##### LISTED RECORDS

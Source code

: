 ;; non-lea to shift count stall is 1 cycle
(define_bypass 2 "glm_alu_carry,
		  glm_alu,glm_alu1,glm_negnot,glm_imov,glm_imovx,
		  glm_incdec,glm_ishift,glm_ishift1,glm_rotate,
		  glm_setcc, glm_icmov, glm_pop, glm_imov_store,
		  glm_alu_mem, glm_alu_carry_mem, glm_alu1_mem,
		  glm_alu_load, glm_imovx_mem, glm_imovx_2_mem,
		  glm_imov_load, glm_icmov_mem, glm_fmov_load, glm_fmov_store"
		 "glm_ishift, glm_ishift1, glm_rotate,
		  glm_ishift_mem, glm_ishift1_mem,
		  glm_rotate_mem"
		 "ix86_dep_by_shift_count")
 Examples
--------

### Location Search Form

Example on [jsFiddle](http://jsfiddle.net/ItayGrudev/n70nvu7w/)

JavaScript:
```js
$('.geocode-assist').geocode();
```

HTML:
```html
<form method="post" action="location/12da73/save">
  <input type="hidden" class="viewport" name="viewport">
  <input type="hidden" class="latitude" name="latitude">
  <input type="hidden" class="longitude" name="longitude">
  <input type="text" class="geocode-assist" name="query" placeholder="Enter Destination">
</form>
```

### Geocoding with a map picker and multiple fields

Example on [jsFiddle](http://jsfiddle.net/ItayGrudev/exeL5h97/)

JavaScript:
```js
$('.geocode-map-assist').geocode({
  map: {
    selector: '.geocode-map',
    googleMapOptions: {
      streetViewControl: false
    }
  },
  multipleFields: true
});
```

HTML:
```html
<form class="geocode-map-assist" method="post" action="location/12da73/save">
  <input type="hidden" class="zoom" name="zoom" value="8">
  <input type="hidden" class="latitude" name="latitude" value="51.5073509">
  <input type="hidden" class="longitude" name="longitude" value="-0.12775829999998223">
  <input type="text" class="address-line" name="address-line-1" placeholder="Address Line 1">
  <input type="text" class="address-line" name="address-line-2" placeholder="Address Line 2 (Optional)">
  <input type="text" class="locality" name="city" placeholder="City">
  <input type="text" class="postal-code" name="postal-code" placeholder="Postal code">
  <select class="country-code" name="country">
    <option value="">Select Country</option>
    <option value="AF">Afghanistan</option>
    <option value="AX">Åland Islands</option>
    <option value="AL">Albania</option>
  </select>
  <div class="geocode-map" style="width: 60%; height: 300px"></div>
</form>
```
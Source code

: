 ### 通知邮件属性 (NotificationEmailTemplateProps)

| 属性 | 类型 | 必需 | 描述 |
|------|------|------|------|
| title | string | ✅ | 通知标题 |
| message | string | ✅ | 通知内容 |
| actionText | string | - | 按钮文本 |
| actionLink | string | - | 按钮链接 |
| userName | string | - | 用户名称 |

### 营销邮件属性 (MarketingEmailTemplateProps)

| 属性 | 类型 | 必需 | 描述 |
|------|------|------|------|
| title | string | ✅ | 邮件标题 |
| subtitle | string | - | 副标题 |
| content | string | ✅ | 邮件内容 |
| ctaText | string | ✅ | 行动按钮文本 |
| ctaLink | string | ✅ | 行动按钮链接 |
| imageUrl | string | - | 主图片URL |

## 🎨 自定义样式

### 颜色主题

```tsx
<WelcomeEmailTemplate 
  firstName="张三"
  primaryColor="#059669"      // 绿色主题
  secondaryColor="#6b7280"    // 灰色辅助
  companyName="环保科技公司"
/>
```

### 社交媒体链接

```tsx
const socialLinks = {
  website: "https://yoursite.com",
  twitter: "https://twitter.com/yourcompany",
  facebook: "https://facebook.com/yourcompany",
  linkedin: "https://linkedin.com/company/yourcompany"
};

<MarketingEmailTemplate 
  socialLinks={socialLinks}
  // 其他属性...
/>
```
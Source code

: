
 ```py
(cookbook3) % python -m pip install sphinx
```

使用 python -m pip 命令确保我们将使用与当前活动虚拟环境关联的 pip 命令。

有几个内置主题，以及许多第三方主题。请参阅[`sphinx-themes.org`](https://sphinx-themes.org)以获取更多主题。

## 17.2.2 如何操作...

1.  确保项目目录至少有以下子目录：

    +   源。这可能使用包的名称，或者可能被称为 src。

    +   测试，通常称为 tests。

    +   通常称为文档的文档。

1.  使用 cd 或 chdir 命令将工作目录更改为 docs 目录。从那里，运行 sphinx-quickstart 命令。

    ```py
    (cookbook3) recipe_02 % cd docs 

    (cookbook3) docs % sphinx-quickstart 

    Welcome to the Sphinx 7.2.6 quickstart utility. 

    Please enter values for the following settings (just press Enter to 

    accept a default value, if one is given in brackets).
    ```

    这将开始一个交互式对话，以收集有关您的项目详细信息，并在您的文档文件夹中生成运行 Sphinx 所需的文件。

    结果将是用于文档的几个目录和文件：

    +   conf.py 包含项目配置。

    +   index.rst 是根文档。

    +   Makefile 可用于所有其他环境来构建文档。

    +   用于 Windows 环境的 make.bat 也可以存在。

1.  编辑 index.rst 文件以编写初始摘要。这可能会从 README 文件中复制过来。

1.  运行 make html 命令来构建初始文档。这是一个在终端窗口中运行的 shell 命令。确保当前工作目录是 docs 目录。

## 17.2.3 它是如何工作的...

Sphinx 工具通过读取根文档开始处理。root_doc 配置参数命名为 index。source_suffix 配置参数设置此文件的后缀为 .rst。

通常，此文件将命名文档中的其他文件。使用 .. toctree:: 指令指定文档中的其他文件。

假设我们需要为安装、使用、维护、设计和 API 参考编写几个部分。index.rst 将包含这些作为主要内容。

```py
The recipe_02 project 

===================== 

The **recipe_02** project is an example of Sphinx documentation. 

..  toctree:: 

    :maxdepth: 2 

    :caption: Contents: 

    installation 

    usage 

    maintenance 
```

##########

ASSIGNED TASK: Every entry must be given again exactly as it reads.

SOLUTION:
Source code

: ;; non-lea to shift count stall is 1 cycle
(define_bypass 2 "glm_alu_carry,
		  glm_alu,glm_alu1,glm_negnot,glm_imov,glm_imovx,
		  glm_incdec,glm_ishift,glm_ishift1,glm_rotate,
		  glm_setcc, glm_icmov, glm_pop, glm_imov_store,
		  glm_alu_mem, glm_alu_carry_mem, glm_alu1_mem,
		  glm_alu_load, glm_imovx_mem, glm_imovx_2_mem,
		  glm_imov_load, glm_icmov_mem, glm_fmov_load, glm_fmov_store"
		 "glm_ishift, glm_ishift1, glm_rotate,
		  glm_ishift_mem, glm_ishift1_mem,
		  glm_rotate_mem"
		 "ix86_dep_by_shift_count")
 Examples
--------

### Location Search Form

Example on [jsFiddle](http://jsfiddle.net/ItayGrudev/n70nvu7w/)

JavaScript:
```js
$('.geocode-assist').geocode();
```

HTML:
```html
<form method="post" action="location/12da73/save">
  <input type="hidden" class="viewport" name="viewport">
  <input type="hidden" class="latitude" name="latitude">
  <input type="hidden" class="longitude" name="longitude">
  <input type="text" class="geocode-assist" name="query" placeholder="Enter Destination">
</form>
```

### Geocoding with a map picker and multiple fields

Example on [jsFiddle](http://jsfiddle.net/ItayGrudev/exeL5h97/)

JavaScript:
```js
$('.geocode-map-assist').geocode({
  map: {
    selector: '.geocode-map',
    googleMapOptions: {
      streetViewControl: false
    }
  },
  multipleFields: true
});
```

HTML:
```html
<form class="geocode-map-assist" method="post" action="location/12da73/save">
  <input type="hidden" class="zoom" name="zoom" value="8">
  <input type="hidden" class="latitude" name="latitude" value="51.5073509">
  <input type="hidden" class="longitude" name="longitude" value="-0.12775829999998223">
  <input type="text" class="address-line" name="address-line-1" placeholder="Address Line 1">
  <input type="text" class="address-line" name="address-line-2" placeholder="Address Line 2 (Optional)">
  <input type="text" class="locality" name="city" placeholder="City">
  <input type="text" class="postal-code" name="postal-code" placeholder="Postal code">
  <select class="country-code" name="country">
    <option value="">Select Country</option>
    <option value="AF">Afghanistan</option>
    <option value="AX">Åland Islands</option>
    <option value="AL">Albania</option>
  </select>
  <div class="geocode-map" style="width: 60%; height: 300px"></div>
</form>
```
Source code

: ### 通知邮件属性 (NotificationEmailTemplateProps)

| 属性 | 类型 | 必需 | 描述 |
|------|------|------|------|
| title | string | ✅ | 通知标题 |
| message | string | ✅ | 通知内容 |
| actionText | string | - | 按钮文本 |
| actionLink | string | - | 按钮链接 |
| userName | string | - | 用户名称 |

### 营销邮件属性 (MarketingEmailTemplateProps)

| 属性 | 类型 | 必需 | 描述 |
|------|------|------|------|
| title | string | ✅ | 邮件标题 |
| subtitle | string | - | 副标题 |
| content | string | ✅ | 邮件内容 |
| ctaText | string | ✅ | 行动按钮文本 |
| ctaLink | string | ✅ | 行动按钮链接 |
| imageUrl | string | - | 主图片URL |

## 🎨 自定义样式

### 颜色主题

```tsx
<WelcomeEmailTemplate 
  firstName="张三"
  primaryColor="#059669"      // 绿色主题
  secondaryColor="#6b7280"    // 灰色辅助
  companyName="环保科技公司"
/>
```

### 社交媒体链接

```tsx
const socialLinks = {
  website: "https://yoursite.com",
  twitter: "https://twitter.com/yourcompany",
  facebook: "https://facebook.com/yourcompany",
  linkedin: "https://linkedin.com/company/yourcompany"
};

<MarketingEmailTemplate 
  socialLinks={socialLinks}
  // 其他属性...
/>
```
Source code

:
 ```py
(cookbook3) % python -m pip install sphinx
```

使用 python -m pip 命令确保我们将使用与当前活动虚拟环境关联的 pip 命令。

有几个内置主题，以及许多第三方主题。请参阅[`sphinx-themes.org`](https://sphinx-themes.org)以获取更多主题。

## 17.2.2 如何操作...

1.  确保项目目录至少有以下子目录：

    +   源。这可能使用包的名称，或者可能被称为 src。

    +   测试，通常称为 tests。

    +   通常称为文档的文档。

1.  使用 cd 或 chdir 命令将工作目录更改为 docs 目录。从那里，运行 sphinx-quickstart 命令。

    ```py
    (cookbook3) recipe_02 % cd docs 

    (cookbook3) docs % sphinx-quickstart 

    Welcome to the Sphinx 7.2.6 quickstart utility. 

    Please enter values for the following settings (just press Enter to 

    accept a default value, if one is given in brackets).
    ```

    这将开始一个交互式对话，以收集有关您的项目详细信息，并在您的文档文件夹中生成运行 Sphinx 所需的文件。

    结果将是用于文档的几个目录和文件：

    +   conf.py 包含项目配置。

    +   index.rst 是根文档。

    +   Makefile 可用于所有其他环境来构建文档。

    +   用于 Windows 环境的 make.bat 也可以存在。

1.  编辑 index.rst 文件以编写初始摘要。这可能会从 README 文件中复制过来。

1.  运行 make html 命令来构建初始文档。这是一个在终端窗口中运行的 shell 命令。确保当前工作目录是 docs 目录。

## 17.2.3 它是如何工作的...

Sphinx 工具通过读取根文档开始处理。root_doc 配置参数命名为 index。source_suffix 配置参数设置此文件的后缀为 .rst。

通常，此文件将命名文档中的其他文件。使用 .. toctree:: 指令指定文档中的其他文件。

假设我们需要为安装、使用、维护、设计和 API 参考编写几个部分。index.rst 将包含这些作为主要内容。

```py
The recipe_02 project 

===================== 

The **recipe_02** project is an example of Sphinx documentation. 

..  toctree:: 

    :maxdepth: 2 

    :caption: Contents: 

    installation 

    usage 

    maintenance 
```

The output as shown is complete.